Department of Anesthesiology and Pain Relief Center, The University of Tokyo Hospital, 7-3-1 Hongo, Bunkyo-ku, Tokyo, 113-8655, Japan.
Department of Anesthesiology, Tokyo Teishin Hospital, 2-14-23 Fujimi, Chiyoda-ku, Tokyo, 102-8798, Japan.
J Clin Monit Comput. 2020 Apr;34(2):371-377. doi: 10.1007/s10877-019-00305-z. Epub 2019 Apr 1.
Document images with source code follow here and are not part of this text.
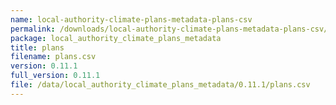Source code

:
 ```yaml
---
name: local-authority-climate-plans-metadata-plans-csv
permalink: /downloads/local-authority-climate-plans-metadata-plans-csv/0_11_1
package: local_authority_climate_plans_metadata
title: plans
filename: plans.csv
version: 0.11.1
full_version: 0.11.1
file: /data/local_authority_climate_plans_metadata/0.11.1/plans.csv
---
```

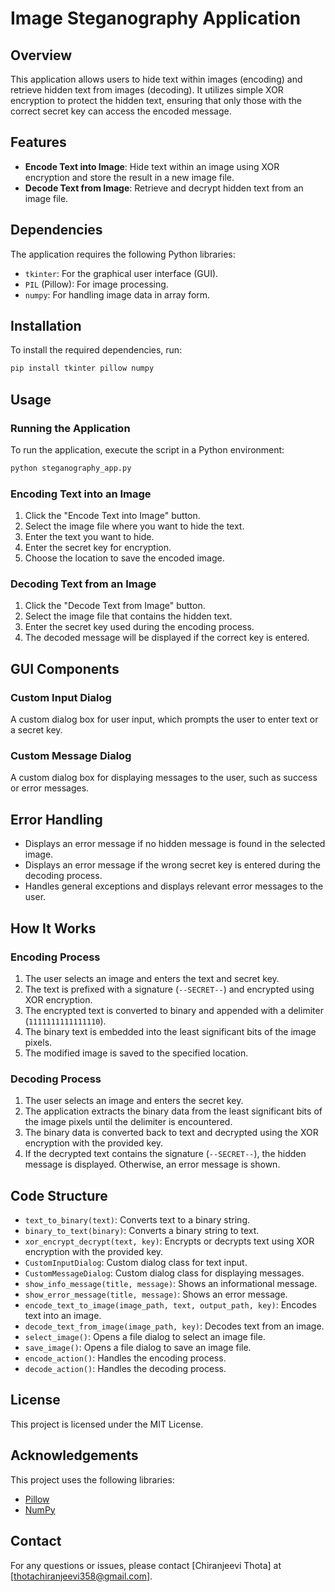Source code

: # Image Steganography Application

## Overview

This application allows users to hide text within images (encoding) and retrieve hidden text from images (decoding). It utilizes simple XOR encryption to protect the hidden text, ensuring that only those with the correct secret key can access the encoded message.

## Features

- **Encode Text into Image**: Hide text within an image using XOR encryption and store the result in a new image file.
- **Decode Text from Image**: Retrieve and decrypt hidden text from an image file.

## Dependencies

The application requires the following Python libraries:

- `tkinter`: For the graphical user interface (GUI).
- `PIL` (Pillow): For image processing.
- `numpy`: For handling image data in array form.

## Installation

To install the required dependencies, run:

```bash
pip install tkinter pillow numpy
```

## Usage

### Running the Application

To run the application, execute the script in a Python environment:

```bash
python steganography_app.py
```

### Encoding Text into an Image

1. Click the "Encode Text into Image" button.
2. Select the image file where you want to hide the text.
3. Enter the text you want to hide.
4. Enter the secret key for encryption.
5. Choose the location to save the encoded image.

### Decoding Text from an Image

1. Click the "Decode Text from Image" button.
2. Select the image file that contains the hidden text.
3. Enter the secret key used during the encoding process.
4. The decoded message will be displayed if the correct key is entered.

## GUI Components

### Custom Input Dialog

A custom dialog box for user input, which prompts the user to enter text or a secret key.

### Custom Message Dialog

A custom dialog box for displaying messages to the user, such as success or error messages.

## Error Handling

- Displays an error message if no hidden message is found in the selected image.
- Displays an error message if the wrong secret key is entered during the decoding process.
- Handles general exceptions and displays relevant error messages to the user.

## How It Works

### Encoding Process

1. The user selects an image and enters the text and secret key.
2. The text is prefixed with a signature (`--SECRET--`) and encrypted using XOR encryption.
3. The encrypted text is converted to binary and appended with a delimiter (`1111111111111110`).
4. The binary text is embedded into the least significant bits of the image pixels.
5. The modified image is saved to the specified location.

### Decoding Process

1. The user selects an image and enters the secret key.
2. The application extracts the binary data from the least significant bits of the image pixels until the delimiter is encountered.
3. The binary data is converted back to text and decrypted using the XOR encryption with the provided key.
4. If the decrypted text contains the signature (`--SECRET--`), the hidden message is displayed. Otherwise, an error message is shown.

## Code Structure

- `text_to_binary(text)`: Converts text to a binary string.
- `binary_to_text(binary)`: Converts a binary string to text.
- `xor_encrypt_decrypt(text, key)`: Encrypts or decrypts text using XOR encryption with the provided key.
- `CustomInputDialog`: Custom dialog class for text input.
- `CustomMessageDialog`: Custom dialog class for displaying messages.
- `show_info_message(title, message)`: Shows an informational message.
- `show_error_message(title, message)`: Shows an error message.
- `encode_text_to_image(image_path, text, output_path, key)`: Encodes text into an image.
- `decode_text_from_image(image_path, key)`: Decodes text from an image.
- `select_image()`: Opens a file dialog to select an image file.
- `save_image()`: Opens a file dialog to save an image file.
- `encode_action()`: Handles the encoding process.
- `decode_action()`: Handles the decoding process.

## License

This project is licensed under the MIT License.

## Acknowledgements

This project uses the following libraries:

- [Pillow](https://python-pillow.org/)
- [NumPy](https://numpy.org/)

## Contact

For any questions or issues, please contact [Chiranjeevi Thota] at [thotachiranjeevi358@gmail.com].
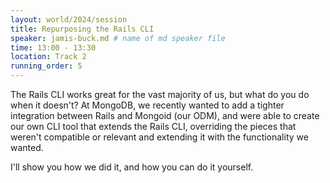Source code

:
 ```yaml
---
layout: world/2024/session
title: Repurposing the Rails CLI
speaker: jamis-buck.md # name of md speaker file
time: 13:00 - 13:30
location: Track 2
running_order: 5
---
```


The Rails CLI works great for the vast majority of us, but what do you do when it doesn't? At MongoDB, we recently wanted to add a tighter integration between Rails and Mongoid (our ODM), and were able to create our own CLI tool that extends the Rails CLI, overriding the pieces that weren't compatible or relevant and extending it with the functionality we wanted.

I'll show you how we did it, and how you can do it yourself.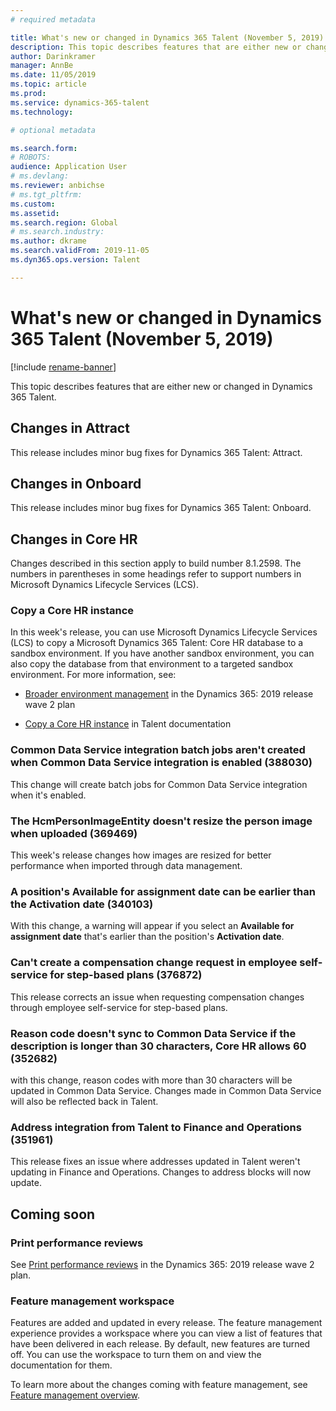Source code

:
 ```yaml
---
# required metadata

title: What's new or changed in Dynamics 365 Talent (November 5, 2019)
description: This topic describes features that are either new or changed in Microsoft Dynamics 365 Talent.
author: Darinkramer
manager: AnnBe
ms.date: 11/05/2019
ms.topic: article
ms.prod: 
ms.service: dynamics-365-talent
ms.technology: 

# optional metadata

ms.search.form: 
# ROBOTS: 
audience: Application User
# ms.devlang: 
ms.reviewer: anbichse
# ms.tgt_pltfrm: 
ms.custom: 
ms.assetid: 
ms.search.region: Global
# ms.search.industry: 
ms.author: dkrame
ms.search.validFrom: 2019-11-05
ms.dyn365.ops.version: Talent

---
```

# What's new or changed in Dynamics 365 Talent (November 5, 2019)

[!include [rename-banner](~/includes/cc-data-platform-banner.md)]

This topic describes features that are either new or changed in Dynamics 365 Talent.

## Changes in Attract

This release includes minor bug fixes for Dynamics 365 Talent: Attract.

## Changes in Onboard

This release includes minor bug fixes for Dynamics 365 Talent: Onboard.

## Changes in Core HR

Changes described in this section apply to build number 8.1.2598. The numbers in parentheses in some headings refer to support numbers in Microsoft Dynamics Lifecycle Services (LCS).

### Copy a Core HR instance

In this week's release, you can use Microsoft Dynamics Lifecycle Services (LCS) to copy a Microsoft Dynamics 365 Talent: Core HR database to a sandbox environment. If you have another sandbox environment, you can also copy the database from that environment to a targeted sandbox environment. For more information, see:

- [Broader environment management](https://docs.microsoft.com/dynamics365-release-plan/2019wave2/dynamics365-talent/broader-environment-management) in the Dynamics 365: 2019 release wave 2 plan

- [Copy a Core HR instance](hr-copy-instance.md) in Talent documentation

### Common Data Service integration batch jobs aren't created when Common Data Service integration is enabled (388030)

This change will create batch jobs for Common Data Service integration when it's enabled.

### The HcmPersonImageEntity doesn't resize the person image when uploaded (369469)

This week's release changes how images are resized for better performance when imported through data management.

### A position's Available for assignment date can be earlier than the Activation date (340103)

With this change, a warning will appear if you select an **Available for assignment date** that's earlier than the position's **Activation date**.

### Can't create a compensation change request in employee self-service for step-based plans (376872)

This release corrects an issue when requesting compensation changes through employee self-service for step-based plans. 

### Reason code doesn't sync to Common Data Service if the description is longer than 30 characters, Core HR allows 60 (352682)

with this change, reason codes with more than 30 characters will be updated in Common Data Service. Changes made in Common Data Service will also be reflected back in Talent.

### Address integration from Talent to Finance and Operations (351961)

This release fixes an issue where addresses updated in Talent weren't updating in Finance and Operations. Changes to address blocks will now update.

## Coming soon

### Print performance reviews

See [Print performance reviews](https://docs.microsoft.com/dynamics365-release-plan/2019wave2/dynamics365-talent/print-performance-reviews) in the Dynamics 365: 2019 release wave 2 plan.

### Feature management workspace

Features are added and updated in every release. The feature management experience provides a workspace where you can view a list of features that have been delivered in each release. By default, new features are turned off. You can use the workspace to turn them on and view the documentation for them.

To learn more about the changes coming with feature management, see [Feature management overview](https://docs.microsoft.com/dynamics365/fin-ops-core/fin-ops/get-started/feature-management/feature-management-overview).
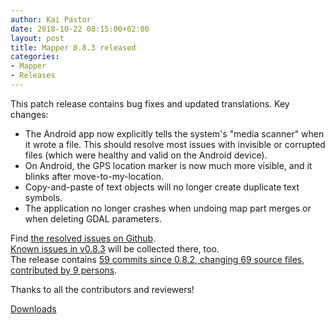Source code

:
 ```yaml
---
author: Kai Pastor
date: 2018-10-22 08:15:00+02:00
layout: post
title: Mapper 0.8.3 released
categories:
- Mapper
- Releases
---
```


This patch release contains bug fixes and updated translations. Key changes:

- The Android app now explicitly tells the system's "media scanner" when it wrote a file.
  This should resolve most issues with invisible or corrupted files (which were healthy and valid on the Android device).
- On Android, the GPS location marker is now much more visible, and it blinks after move-to-my-location.
- Copy-and-paste of text objects will no longer create duplicate text symbols.
- The application no longer crashes when undoing map part merges or when deleting GDAL parameters.

Find [the resolved issues on Github](https://github.com/OpenOrienteering/mapper/issues?q=milestone:v0.8.3+is:closed).  
[Known issues in v0.8.3](https://github.com/OpenOrienteering/mapper/issues?q=label:"known%20issues%20v0.8.3") will be collected there, too.  
The release contains [59 commits since 0.8.2, changing 69 source files, contributed by 9 persons](https://github.com/OpenOrienteering/mapper/compare/v0.8.2...v0.8.3).


Thanks to all the contributors and reviewers!

<a class="btn btn-primary" href="https://github.com/OpenOrienteering/mapper/releases/tag/v0.8.3">Downloads</a>
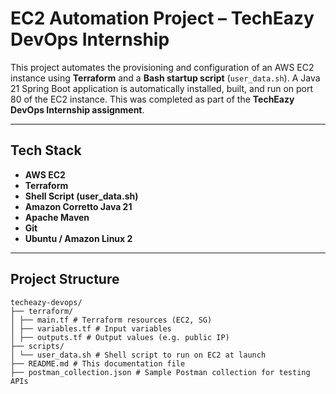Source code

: #  EC2 Automation Project – TechEazy DevOps Internship

This project automates the provisioning and configuration of an AWS EC2 instance using **Terraform** and a **Bash startup script** (`user_data.sh`). A Java 21 Spring Boot application is automatically installed, built, and run on port 80 of the EC2 instance. This was completed as part of the **TechEazy DevOps Internship assignment**.

---

##  Tech Stack

- **AWS EC2**
- **Terraform**
- **Shell Script (user_data.sh)**
- **Amazon Corretto Java 21**
- **Apache Maven**
- **Git**
- **Ubuntu / Amazon Linux 2**

---

##  Project Structure

```
techeazy-devops/
├── terraform/
│ ├── main.tf # Terraform resources (EC2, SG)
│ ├── variables.tf # Input variables
│ ├── outputs.tf # Output values (e.g. public IP)
├── scripts/
│ └── user_data.sh # Shell script to run on EC2 at launch
├── README.md # This documentation file
├── postman_collection.json # Sample Postman collection for testing APIs

```
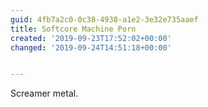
 ```yaml
---
guid: 4fb7a2c0-0c38-4938-a1e2-3e32e735aaef
title: Softcore Machine Porn
created: '2019-09-23T17:52:02+00:00'
changed: '2019-09-24T14:51:18+00:00'


---
```


Screamer metal. 
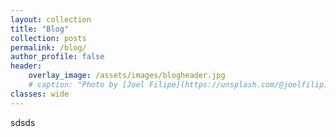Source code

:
 ```yaml
---
layout: collection
title: "Blog"
collection: posts
permalink: /blog/
author_profile: false
header:
    overlay_image: /assets/images/blogheader.jpg
    # caption: "Photo by [Joel Filipe](https://unsplash.com/@joelfilip) on [Unsplash](https://unsplash.com)"
classes: wide
---
```

sdsds
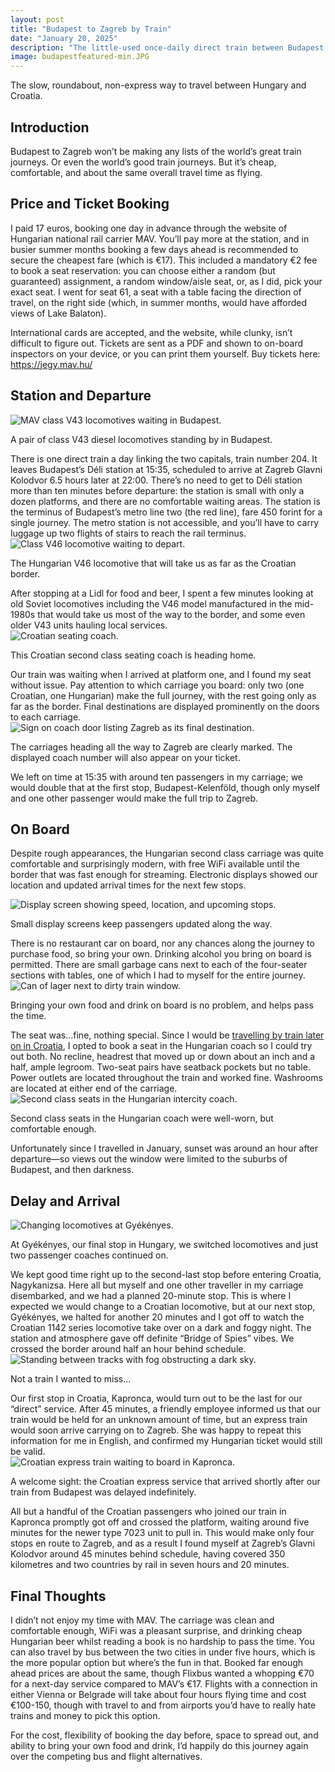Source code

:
 ```yaml
--- 
layout: post
title: "Budapest to Zagreb by Train"
date: "January 20, 2025"
description: "The little-used once-daily direct train between Budapest and Zagreb is much cheaper than flying, more comfortable than busses, and a stress-free way to travel."
image: budapestfeatured-min.JPG
---
```


<p class="intro"><span class="dropcap">T</span>he slow, roundabout, non-express way to travel between Hungary and Croatia.</p>

## Introduction

Budapest to Zagreb won’t be making any lists of the world’s great train journeys.  Or even the world’s good train journeys.  But it’s cheap, comfortable, and about the same overall travel time as flying.

## Price and Ticket Booking

I paid 17 euros, booking one day in advance through the website of Hungarian national rail carrier MAV.  You’ll pay more at the station, and in busier summer months booking a few days ahead is recommended to secure the cheapest fare (which is €17).  This included a mandatory €2 fee to book a seat reservation: you can choose either a random (but guaranteed) assignment, a random window/aisle seat, or, as I did, pick your exact seat.  I went for seat 61, a seat with a table facing the direction of travel, on the right side (which, in summer months, would have afforded views of Lake Balaton).

International cards are accepted, and the website, while clunky, isn’t difficult to figure out.  Tickets are sent as a PDF and shown to on-board inspectors on your device, or you can print them yourself.  Buy tickets here: <a href="https://jegy.mav.hu/" target="_blank">https://jegy.mav.hu/</a>

## Station and Departure
<div class="centered-block">
  <img src="/assets/img/budapest1-min.JPG" alt="MAV class V43 locomotives waiting in Budapest.">
  <p>A pair of class V43 diesel locomotives standing by in Budapest.</p>
</div>
There is one direct train a day linking the two capitals, train number 204.  It leaves Budapest’s Déli station at 15:35, scheduled to arrive at Zagreb Glavni Kolodvor 6.5 hours later at 22:00.  There’s no need to get to Déli station more than ten minutes before departure: the station is small with only a dozen platforms, and there are no comfortable waiting areas.  The station is the terminus of Budapest’s metro line two (the red line), fare 450 forint for a single journey.  The metro station is not accessible, and you’ll have to carry luggage up two flights of stairs to reach the rail terminus.
<div class="centered-block">
  <img src="/assets/img/budapest2-min.JPG" alt="Class V46 locomotive waiting to depart.">
  <p>The Hungarian V46 locomotive that will take us as far as the Croatian border.</p>
</div>
After stopping at a Lidl for food and beer, I spent a few minutes looking at old Soviet locomotives including the V46 model manufactured in the mid-1980s that would take us most of the way to the border, and some even older V43 units hauling local services.
<div class="centered-block">
  <img src="/assets/img/budapest3-min.JPG" alt="Croatian seating coach.">
  <p>This Croatian second class seating coach is heading home.</p>
</div>
Our train was waiting when I arrived at platform one, and I found my seat without issue.  Pay attention to which carriage you board: only two (one Croatian, one Hungarian) make the full journey, with the rest going only as far as the border.  Final destinations are displayed prominently on the doors to each carriage.
<div class="centered-block">
  <img src="/assets/img/budapest4-min.JPG" alt="Sign on coach door listing Zagreb as its final destination.">
  <p>The carriages heading all the way to Zagreb are clearly marked.  The displayed coach number will also appear on your ticket.</p>
</div>
We left on time at 15:35 with around ten passengers in my carriage; we would double that at the first stop, Budapest-Kelenföld, though only myself and one other passenger would make the full trip to Zagreb.

## On Board

Despite rough appearances, the Hungarian second class carriage was quite comfortable and surprisingly modern, with free WiFi available until the border that was fast enough for streaming.  Electronic displays showed our location and updated arrival times for the next few stops.
<div class="centered-block">
  <img src="/assets/img/budapest5-min.JPG" alt="Display screen showing speed, location, and upcoming stops.">
  <p>Small display screens keep passengers updated along the way.</p>
</div>
There is no restaurant car on board, nor any chances along the journey to purchase food, so bring your own.  Drinking alcohol you bring on board is permitted.  There are small garbage cans next to each of the four-seater sections with tables, one of which I had to myself for the entire journey.
<div class="centered-block">
  <img src="/assets/img/budapest6-min.JPG" alt="Can of lager next to dirty train window.">
  <p>Bringing your own food and drink on board is no problem, and helps pass the time.</p>
</div>
The seat was…fine, nothing special.  Since I would be <a href="https://ratherbeexploring.github.io/blog/zagreb-to-ljubljana-by-train/" target="_blank">travelling by train later on in Croatia</a>, I opted to book a seat in the Hungarian coach so I could try out both.  No recline, headrest that moved up or down about an inch and a half, ample legroom.  Two-seat pairs have seatback pockets but no table.  Power outlets are located throughout the train and worked fine.  Washrooms are located at either end of the carriage.
<div class="centered-block">
  <img src="/assets/img/budapest7-min.JPG" alt="Second class seats in the Hungarian intercity coach.">
  <p>Second class seats in the Hungarian coach were well-worn, but comfortable enough.</p>
</div>
Unfortunately since I travelled in January, sunset was around an hour after departure—so views out the window were limited to the suburbs of Budapest, and then darkness.

## Delay and Arrival
<div class="centered-block">
  <img src="/assets/img/budapest8-min.jpg" alt="Changing locomotives at Gyékényes.">
  <p>At Gyékényes, our final stop in Hungary, we switched locomotives and just two passenger coaches continued on.</p>
</div>
We kept good time right up to the second-last stop before entering Croatia, Nagykanizsa.  Here all but myself and one other traveller in my carriage disembarked, and we had a planned 20-minute stop.  This is where I expected we would change to a Croatian locomotive, but at our next stop, Gyékényes, we halted for another 20 minutes and I got off to watch the Croatian 1142 series locomotive take over on a dark and foggy night.  The station and atmosphere gave off definite “Bridge of Spies” vibes.  We crossed the border around half an hour behind schedule.
<div class="centered-block">
  <img src="/assets/img/budapest9-min.JPG" alt="Standing between tracks with fog obstructing a dark sky.">
  <p>Not a train I wanted to miss...</p>
</div>
Our first stop in Croatia, Kapronca, would turn out to be the last for our “direct” service.  After 45 minutes, a friendly employee informed us that our train would be held for an unknown amount of time, but an express train would soon arrive carrying on to Zagreb.  She was happy to repeat this information for me in English, and confirmed my Hungarian ticket would still be valid.
<div class="centered-block">
  <img src="/assets/img/budapest10-min.JPG" alt="Croatian express train waiting to board in Kapronca.">
  <p>A welcome sight: the Croatian express service that arrived shortly after our train from Budapest was delayed indefinitely.</p>
</div>
All but a handful of the Croatian passengers who joined our train in Kapronca promptly got off and crossed the platform, waiting around five minutes for the newer type 7023 unit to pull in.  This would make only four stops en route to Zagreb, and as a result I found myself at Zagreb’s Glavni Kolodvor around 45 minutes behind schedule, having covered 350 kilometres and two countries by rail in seven hours and 20 minutes.

## Final Thoughts

I didn’t not enjoy my time with MAV.  The carriage was clean and comfortable enough, WiFi was a pleasant surprise, and drinking cheap Hungarian beer whilst reading a book is no hardship to pass the time.  You can also travel by bus between the two cities in under five hours, which is the more popular option but where’s the fun in that.  Booked far enough ahead prices are about the same, though Flixbus wanted a whopping €70 for a next-day service compared to MAV’s €17.  Flights with a connection in either Vienna or Belgrade will take about four hours flying time and cost €100-150, though with travel to and from airports you’d have to really hate trains and money to pick this option.

For the cost, flexibility of booking the day before, space to spread out, and ability to bring your own food and drink, I’d happily do this journey again over the competing bus and flight alternatives.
Clinical anesthesiologists, particularly residents, work in stressful environments. However, evidence-based physiological and psychological tests to evaluate stress are still lacking. In this single-center study of 33 residents, we investigated the relationship between heart rate variability (HRV), which had the potential to screen residents' stress levels using Holter electrocardiography (ECG) and psychological mood as assessed by the Profile of Mood States (POMS) questionnaire. HRV analysis revealed 2 findings. Firstly, standard deviation of the average of 5-min normal-to-normal R-R intervals (SDANN) was significant lower than that of same-aged healthy volunteers (69.3 ± 27.9 vs. 137.0 ± 43.0 ms, P < 0.05), which indicated suppression of autonomic nervous system activity throughout their work. Secondly, at induction of anesthesia, significant higher low frequency/high frequency ratio (LF/HF ratio: 1.326 vs. 0.846; P < 0.05) and lower HF (3326 vs. 5967 ms; P < 0.05) and lower standard deviation of normal-to-normal R-R intervals (SDNN: 50.5 vs. 79.4 ms; nervous system was suppressed at the induction of anesthesia: expected to be the most stressful period of their work. On the other hand, deviation scores of POMS questionnaire elucidated that all the residents were within normal range of psychological mood, and without any significant diurnal changes with respect to total mood disturbance deviation (TMD) scores (48 vs. 47; P = 0.368). HRV elucidated physiological stress among anesthesiology residents quantitatively by evaluating autonomic nervous activities, especially at induction of anesthesia. These changes in HRV could be observed regardless of psychological mood.
临床麻醉医师,尤其是住院医师,工作在充满压力的环境中。然而,目前仍然缺乏基于证据的生理和心理测试来评估压力。在这项对 33 名住院医师的单中心研究中,我们通过动态心电图(Holter ECG)评估心率变异性(HRV),并结合 POMS 问卷评估心理情绪,研究了两者之间的关系。HRV 分析显示了 2 个发现。首先,平均 5 分钟正常窦性 R-R 间期标准差(SDANN)显著低于同年龄健康志愿者(69.3 ± 27.9 vs. 137.0 ± 43.0 ms,P < 0.05),表明自主神经系统活动受到抑制。其次,在麻醉诱导时,低频/高频比值(LF/HF 比值:1.326 vs. 0.846;P < 0.05)显著升高,高频(HF)显著降低(3326 vs. 5967 ms;P < 0.05),正常窦性 R-R 间期标准差(SDNN)显著降低(50.5 vs. 79.4 ms;P < 0.05),提示麻醉诱导时自主神经系统受到抑制:这可能是他们工作中最具压力的时期。另一方面,POMS 问卷的偏差评分表明,所有住院医师的心理情绪均处于正常范围内,总情绪干扰偏差(TMD)评分无明显昼夜变化(48 vs. 47;P = 0.368)。HRV 通过评估自主神经活动,对麻醉科住院医师的生理压力进行了定量评估,尤其是在麻醉诱导时。这些 HRV 的变化可以观察到,而与心理情绪无关。